In the metastatic setting, trastuzumab increases the effectiveness of chemotherapy resulting in an increased response rate and duration of response (Burstein et al., 2001
). Recent evidence suggests that CD44+/CD24− breast cancer stem cells may be relatively resistant to both chemotherapy and radiation. In contrast to the resistance of cancer stem cells to these conventional treatments, our results suggest that the effectiveness of trastuzumab may be directly related to its effects on the cancer stem cell population. A recent report demonstrating that the HER2/EGFR inhibitor, Lapatinib when used in neoadjuvant setting decreases the cancer stem cell component supports the clinical relevance of our findings (Li et al., 2008
Despite the significant clinical benefits of trastuzumab, many patients treated in the adjuvant setting still relapse and most patients with advanced disease become trastuzumab-resistant within one year (Paik et al., 1990
; Slamon et al., 1987
). The development of secondary mutations such as deletion of the tumor suppressor PTEN may contribute to trastuzumab resistance (Nagata et al., 2004
; Saal et al., 2007
). We demonstrate that treatment of SUM159-HER2 cells with trastuzumab results in an 80% reduction of the Aldefluor-positive cell population.
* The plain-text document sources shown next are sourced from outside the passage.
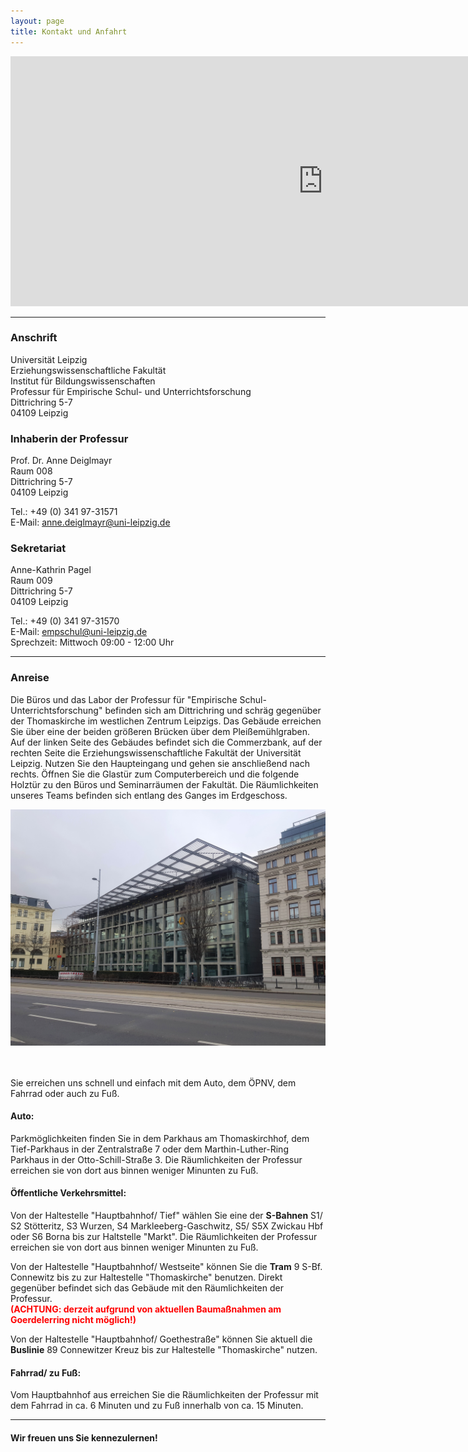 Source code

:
 ```yaml
---
layout: page
title: Kontakt und Anfahrt
---
```

<iframe src="https://www.google.com/maps/embed?pb=!1m18!1m12!1m3!1d1434.9022585620666!2d12.3703972040071!3d51.3386647798875!2m3!1f0!2f0!3f0!3m2!1i1024!2i768!4f13.1!3m3!1m2!1s0x47a6f826e1d7ff6d%3A0xc2ce10d57bdf591!2sDittrichring%205%2C%2004109%20Leipzig!5e0!3m2!1sde!2sde!4v1592204327261!5m2!1sde!2sde" width="1000" height="400" frameborder="0" style="border:0;" allowfullscreen="" aria-hidden="false" tabindex="0"></iframe>

***

<div class="row">
    <div class="4u 12u$(medium)">
        <h3>Anschrift</h3>
        <p>Universität Leipzig<br>Erziehungswissenschaftliche Fakultät<br>
        Institut für Bildungswissenschaften<br>
        Professur für Empirische Schul- und Unterrichtsforschung<br>
        Dittrichring 5-7<br>
        04109 Leipzig</p>
    </div>
    <div class="4u 12u$(medium)">
        <h3>Inhaberin der Professur</h3>
        <p>Prof. Dr. Anne Deiglmayr<br>
        Raum 008<br>
        Dittrichring 5-7<br>
        04109 Leipzig</p>
        <p>Tel.: +49 (0) 341 97-31571<br> 
        E-Mail: <a href="anne.deiglmayr@uni-leipzig.de">anne.deiglmayr@uni-leipzig.de</a></p>
    </div>
    <div class="4u$ 12u$(medium)">
        <h3>Sekretariat</h3>
        <p>Anne-Kathrin Pagel<br>
        Raum 009<br>
        Dittrichring 5-7<br>
        04109 Leipzig</p>
        <p>Tel.: +49 (0) 341 97-31570<br>  
        E-Mail: <a href="empschul@uni-leipzig.de">empschul@uni-leipzig.de</a><br> Sprechzeit: Mittwoch 09:00 - 12:00 Uhr</p>
    </div>
</div>

***

<h3>Anreise</h3>  

<p>Die Büros und das Labor der Professur für "Empirische Schul- Unterrichtsforschung" befinden sich am Dittrichring und schräg gegenüber der Thomaskirche im westlichen Zentrum Leipzigs. Das Gebäude erreichen Sie über eine der beiden größeren Brücken über dem Pleißemühlgraben. Auf der linken Seite des Gebäudes befindet sich die Commerzbank, auf der rechten Seite die Erziehungswissenschaftliche Fakultät der Universität Leipzig. Nutzen Sie den Haupteingang und gehen sie anschließend nach rechts. Öffnen Sie die Glastür zum Computerbereich und die folgende Holztür zu den Büros und Seminarräumen der Fakultät. Die Räumlichkeiten unseres Teams befinden sich entlang des Ganges im Erdgeschoss.</p> 

<div class="box alt">
    <div class="row 50% uniform">
		<div class="4u"><span class="image fit"><img src="assets/images/pic20.jpg" alt="" /></span></div>
		<div class="4u"><span class="image fit"><img src="assets/images/pic21.jpg" alt="" /></span></div>
		<div class="4u"><span class="image fit"><img src="assets/images/pic22.jpg" alt="" /></span></div>  
    </div>
</div>
		
<p>Sie erreichen uns schnell und einfach mit dem Auto, dem ÖPNV, dem Fahrrad oder auch zu Fuß.</p>

<h4>Auto:</h4>
<p>Parkmöglichkeiten finden Sie in dem Parkhaus am Thomaskirchhof, dem Tief-Parkhaus in der Zentralstraße 7 oder dem Marthin-Luther-Ring Parkhaus in der Otto-Schill-Straße 3. Die Räumlichkeiten der Professur erreichen sie von dort aus binnen weniger Minunten zu Fuß.<p> 

<h4>Öffentliche Verkehrsmittel:</h4>
<p>Von der Haltestelle "Hauptbahnhof/ Tief" wählen Sie eine der <b>S-Bahnen</b> S1/ S2 Stötteritz, S3 Wurzen, S4 Markleeberg-Gaschwitz, S5/ S5X Zwickau Hbf oder S6 Borna bis zur Haltstelle "Markt". Die Räumlichkeiten der Professur erreichen sie von dort aus binnen weniger Minunten zu Fuß.</p>
<p>Von der Haltestelle "Hauptbahnhof/ Westseite" können Sie die <b>Tram</b> 9 S-Bf. Connewitz bis zu zur Haltestelle "Thomaskirche" benutzen. Direkt gegenüber befindet sich das Gebäude mit den Räumlichkeiten der Professur.<br> 
<b><span style="color:red">(ACHTUNG: derzeit aufgrund von aktuellen Baumaßnahmen am Goerdelerring nicht möglich!)</span></b></p>
<p>Von der Haltestelle "Hauptbahnhof/ Goethestraße" können Sie aktuell die <b>Buslinie</b> 89 Connewitzer Kreuz bis zur Haltestelle "Thomaskirche" nutzen.</p>  

<h4>Fahrrad/ zu Fuß:</h4>
<p>Vom Hauptbahnhof aus erreichen Sie die Räumlichkeiten der Professur mit dem Fahrrad in ca. 6 Minuten und zu Fuß innerhalb von ca. 15 Minuten.</p> 

***

<h4>Wir freuen uns Sie kennezulernen!</h4> 
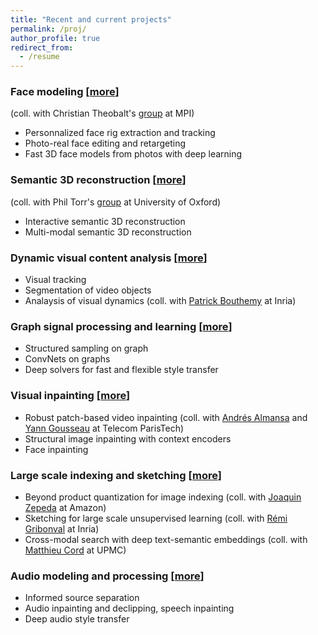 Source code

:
 ```yaml
---
title: "Recent and current projects"
permalink: /proj/
author_profile: true
redirect_from:
  - /resume
---
```


### Face modeling [[more](/face/)] 
(coll. with Christian Theobalt's [group](http://gvv.mpi-inf.mpg.de/) at MPI)
* Personnalized face rig extraction and tracking
* Photo-real face editing and retargeting
* Fast 3D face models from photos with deep learning

### Semantic 3D reconstruction [[more](/reconstruct/)]
(coll. with Phil Torr's [group](http://www.robots.ox.ac.uk/~tvg/) at University of Oxford) 
* Interactive semantic 3D reconstruction
* Multi-modal semantic 3D reconstruction

### Dynamic visual content analysis [[more](/motion/)]
* Visual tracking
* Segmentation of video objects
* Analaysis of visual dynamics (coll. with [Patrick Bouthemy](http://www.irisa.fr/vista/Equipe/People/Patrick.Bouthemy.english.html) at Inria) 

### Graph signal processing and learning [[more](/graph/)]
* Structured sampling on graph
* ConvNets on graphs
* Deep solvers for fast and flexible style transfer

### Visual inpainting [[more](/inpaint/)]
* Robust patch-based video inpainting (coll. with [Andrés Almansa](https://perso.telecom-paristech.fr/almansa/HomePage/) and [Yann Gousseau](https://perso.telecom-paristech.fr/gousseau/) at Telecom ParisTech) 
* Structural image inpainting with context encoders
* Face inpainting

### Large scale indexing and sketching [[more](/search/)]   
* Beyond product quantization for image indexing (coll. with [Joaquin Zepeda](https://joaquin-zepeda.com/) at Amazon)
* Sketching for large scale unsupervised learning (coll. with [Rémi Gribonval](https://people.irisa.fr/Remi.Gribonval/) at Inria)
* Cross-modal search with deep text-semantic embeddings (coll. with [Matthieu Cord](http://webia.lip6.fr/~cord/) at UPMC)

### Audio modeling and processing [[more](/audio/)]
* Informed source separation
* Audio inpainting and declipping, speech inpainting
* Deep audio style transfer

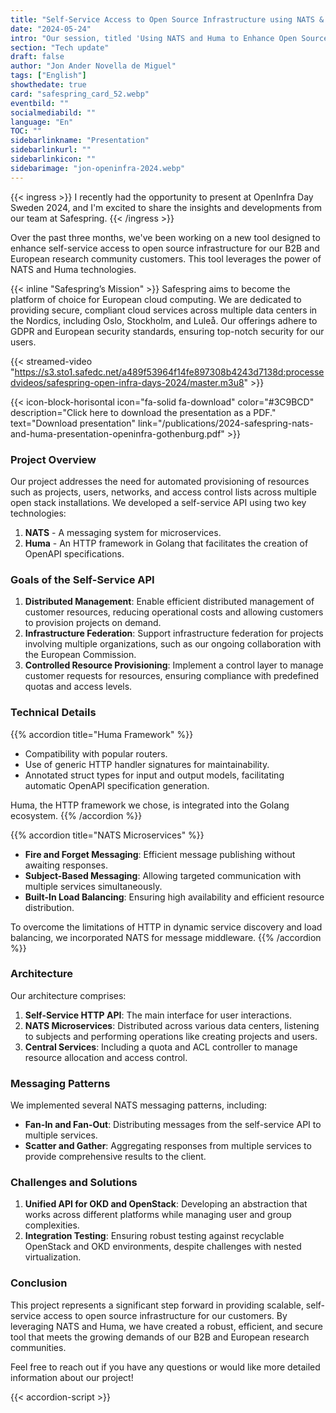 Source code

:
 ```yaml
---
title: "Self-Service Access to Open Source Infrastructure using NATS & Huma"
date: "2024-05-24"
intro: "Our session, titled 'Using NATS and Huma to Enhance Open Source Infrastructure', was designed to empower both B2B and European research communities with robust self-service access."
section: "Tech update"
draft: false
author: "Jon Ander Novella de Miguel"
tags: ["English"]
showthedate: true
card: "safespring_card_52.webp"
eventbild: ""
socialmediabild: ""
language: "En"
TOC: ""
sidebarlinkname: "Presentation"
sidebarlinkurl: ""
sidebarlinkicon: ""
sidebarimage: "jon-openinfra-2024.webp"
---
```


{{< ingress >}}
I recently had the opportunity to present at OpenInfra Day Sweden 2024, and I'm excited to share the insights and developments from our team at Safespring. 
{{< /ingress >}}

Over the past three months, we've been working on a new tool designed to enhance self-service access to open source infrastructure for our B2B and European research community customers. This tool leverages the power of NATS and Huma technologies.

{{< inline "Safespring’s Mission" >}} Safespring aims to become the platform of choice for European cloud computing. We are dedicated to providing secure, compliant cloud services across multiple data centers in the Nordics, including Oslo, Stockholm, and Luleå. Our offerings adhere to GDPR and European security standards, ensuring top-notch security for our users.

{{< streamed-video "https://s3.sto1.safedc.net/a489f53964f14fe897308b4243d7138d:processedvideos/safespring-open-infra-days-2024/master.m3u8" >}}

{{< icon-block-horisontal icon="fa-solid fa-download" color="#3C9BCD" description="Click here to download the presentation as a PDF." text="Download presentation" link="/publications/2024-safespring-nats-and-huma-presentation-openinfra-gothenburg.pdf" >}}


### Project Overview
Our project addresses the need for automated provisioning of resources such as projects, users, networks, and access control lists across multiple open stack installations. We developed a self-service API using two key technologies:

1. **NATS** - A messaging system for microservices.
2. **Huma** - An HTTP framework in Golang that facilitates the creation of OpenAPI specifications.

### Goals of the Self-Service API

1. **Distributed Management**: Enable efficient distributed management of customer resources, reducing operational costs and allowing customers to provision projects on demand.
2. **Infrastructure Federation**: Support infrastructure federation for projects involving multiple organizations, such as our ongoing collaboration with the European Commission.
3. **Controlled Resource Provisioning**: Implement a control layer to manage customer requests for resources, ensuring compliance with predefined quotas and access levels.

### Technical Details

{{% accordion title="Huma Framework" %}}

- Compatibility with popular routers.
- Use of generic HTTP handler signatures for maintainability.
- Annotated struct types for input and output models, facilitating automatic OpenAPI specification generation.

Huma, the HTTP framework we chose, is integrated into the Golang ecosystem.
{{% /accordion %}}

{{% accordion title="NATS Microservices" %}}

- **Fire and Forget Messaging**: Efficient message publishing without awaiting responses.
- **Subject-Based Messaging**: Allowing targeted communication with multiple services simultaneously.
- **Built-In Load Balancing**: Ensuring high availability and efficient resource distribution.

To overcome the limitations of HTTP in dynamic service discovery and load balancing, we incorporated NATS for message middleware.
{{% /accordion %}}

### Architecture
Our architecture comprises:
1. **Self-Service HTTP API**: The main interface for user interactions.
2. **NATS Microservices**: Distributed across various data centers, listening to subjects and performing operations like creating projects and users.
3. **Central Services**: Including a quota and ACL controller to manage resource allocation and access control.

### Messaging Patterns
We implemented several NATS messaging patterns, including:
- **Fan-In and Fan-Out**: Distributing messages from the self-service API to multiple services.
- **Scatter and Gather**: Aggregating responses from multiple services to provide comprehensive results to the client.

### Challenges and Solutions
1. **Unified API for OKD and OpenStack**: Developing an abstraction that works across different platforms while managing user and group complexities.
2. **Integration Testing**: Ensuring robust testing against recyclable OpenStack and OKD environments, despite challenges with nested virtualization.

### Conclusion
This project represents a significant step forward in providing scalable, self-service access to open source infrastructure for our customers. By leveraging NATS and Huma, we have created a robust, efficient, and secure tool that meets the growing demands of our B2B and European research communities.

Feel free to reach out if you have any questions or would like more detailed information about our project!

{{< accordion-script >}} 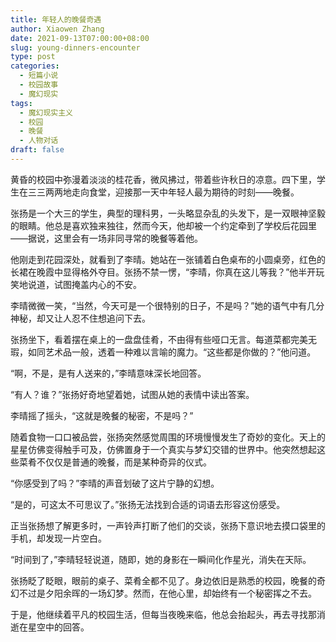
 ```yaml
---
title: 年轻人的晚餐奇遇
author: Xiaowen Zhang
date: 2021-09-13T07:00:00+08:00
slug: young-dinners-encounter
type: post
categories:
  - 短篇小说
  - 校园故事
  - 魔幻现实
tags:
  - 魔幻现实主义
  - 校园
  - 晚餐
  - 人物对话
draft: false
---
```


黄昏的校园中弥漫着淡淡的桂花香，微风拂过，带着些许秋日的凉意。四下里，学生在三三两两地走向食堂，迎接那一天中年轻人最为期待的时刻——晚餐。

张扬是一个大三的学生，典型的理科男，一头略显杂乱的头发下，是一双眼神坚毅的眼睛。他总是喜欢独来独往，然而今天，他却被一个约定牵到了学校后花园里——据说，这里会有一场非同寻常的晚餐等着他。

他刚走到花园深处，就看到了李晴。她站在一张铺着白色桌布的小圆桌旁，红色的长裙在晚霞中显得格外夺目。张扬不禁一愣，“李晴，你真在这儿等我？”他半开玩笑地说道，试图掩盖内心的不安。

李晴微微一笑，“当然，今天可是一个很特别的日子，不是吗？”她的语气中有几分神秘，却又让人忍不住想追问下去。

张扬坐下，看着摆在桌上的一盘盘佳肴，不由得有些哑口无言。每道菜都完美无瑕，如同艺术品一般，透着一种难以言喻的魔力。“这些都是你做的？”他问道。

“啊，不是，是有人送来的，”李晴意味深长地回答。

“有人？谁？”张扬好奇地望着她，试图从她的表情中读出答案。

李晴摇了摇头，“这就是晚餐的秘密，不是吗？”

随着食物一口口被品尝，张扬突然感觉周围的环境慢慢发生了奇妙的变化。天上的星星仿佛变得触手可及，仿佛置身于一个真实与梦幻交错的世界中。他突然想起这些菜肴不仅仅是普通的晚餐，而是某种奇异的仪式。

“你感受到了吗？”李晴的声音划破了这片宁静的幻想。

“是的，可这太不可思议了。”张扬无法找到合适的词语去形容这份感受。

正当张扬想了解更多时，一声铃声打断了他们的交谈，张扬下意识地去摸口袋里的手机，却发现一片空白。

“时间到了，”李晴轻轻说道，随即，她的身影在一瞬间化作星光，消失在天际。

张扬眨了眨眼，眼前的桌子、菜肴全都不见了。身边依旧是熟悉的校园，晚餐的奇幻不过是夕阳余晖的一场幻梦。然而，在他心里，却始终有一个秘密挥之不去。

于是，他继续着平凡的校园生活，但每当夜晚来临，他总会抬起头，再去寻找那消逝在星空中的回答。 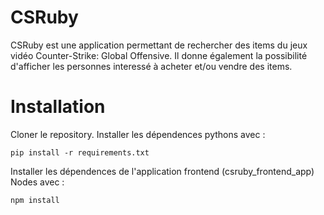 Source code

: # CSRuby
CSRuby est une application permettant de rechercher des items du jeux vidéo Counter-Strike: Global Offensive. Il donne également la possibilité d'afficher les personnes interessé à acheter et/ou vendre des items.

# Installation
Cloner le repository. Installer les dépendences pythons avec :
```
pip install -r requirements.txt
```
Installer les dépendences de l'application frontend (csruby_frontend_app) Nodes avec :
```
npm install
```
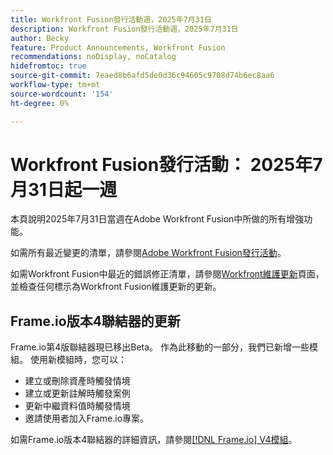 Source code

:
 ```yaml
---
title: Workfront Fusion發行活動週，2025年7月31日
description: Workfront Fusion發行活動週，2025年7月31日
author: Becky
feature: Product Announcements, Workfront Fusion
recommendations: noDisplay, noCatalog
hidefromtoc: true
source-git-commit: 7eaed8b6afd5de0d36c94605c9708d74b6ec8aa6
workflow-type: tm+mt
source-wordcount: '154'
ht-degree: 0%

---
```


# Workfront Fusion發行活動： 2025年7月31日起一週

本頁說明2025年7月31日當週在Adobe Workfront Fusion中所做的所有增強功能。

如需所有最近變更的清單，請參閱[Adobe Workfront Fusion發行活動](/help/workfront-fusion/fusion-product-releases/fusion-release-activity.md)。

如需Workfront Fusion中最近的錯誤修正清單，請參閱[Workfront維護更新](https://experienceleague.adobe.com/en/docs/workfront-known-issues/releases/current-updates)頁面，並檢查任何標示為Workfront Fusion維護更新的更新。

## Frame.io版本4聯結器的更新

Frame.io第4版聯結器現已移出Beta。 作為此移動的一部分，我們已新增一些模組。 使用新模組時，您可以：

* 建立或刪除資產時觸發情境
* 建立或更新註解時觸發案例
* 更新中繼資料值時觸發情境
* 邀請使用者加入Frame.io專案。

如需Frame.io版本4聯結器的詳細資訊，請參閱[[!DNL Frame.io] V4模組](/help/workfront-fusion/references/apps-and-modules/adobe-connectors/frame-io-modules-new.md)。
The effect of trastuzumab on Sum159-HER2 cells was associated with decreased expression of phospho-HER2 and phospho-Akt. In contrast to its effect on SUM159-HER2 cells, trastuzumab had no measurable effect on phospho-HER2, phopho-Akt, or on the proportion of the Aldefluor-positivity in two trastuzumab resistant cell lines. However, the PI3-K inhibitor LY294002 reduced the Aldefluor-positive population in both trastuzumab sensitive and resistant cell lines. These findings are consistent with previous reports showing increased Akt activity in trastuzumab-resistant cell lines (Kucab et al., 2005
; Tanner et al., 2004
) and suggest that the PI3-K/Akt pathway plays an important role in mediating the effects of HER2 signaling. It is also consistent with recent reports suggesting a role for Akt signaling in stem cell self-renewal (Welham et al., 2007
) and in mediating treatment resistance (Ma et al., 2007
; Saal et al., 2007
). Most recently, Berns et al. identified the PI3K pathway as a major determinant of trastuzumab resistance in human breast tumors using a functional genomic approach (Berns et al., 2007
In conclusion, our results suggest that the effects of HER2 amplification on mammary carcinogenesis, tumorigenicity and invasion result from effects of this signaling pathway on mammary cancer stem cells. These effects are due to the ability of HER2 to expand the stem/progenitor cell population as well as increasing the tumorigenicity and invasiveness of this population. Carcinogenesis may be initiated by expansion of stem cell pools which provide targets for further carcinogenic events. Increased HER2 expression in breast cancers, in turn, may increase the cancer stem cell component driving tumorigenesis invasion and metastasis. An elucidation of the molecular mechanisms by which HER2 signaling drives the stem cell pool may lead to further insights into the behavior of normal and malignant mammary stem cells. In addition, identification of components of these pathways may lead to new targets for cancer prevention and therapy.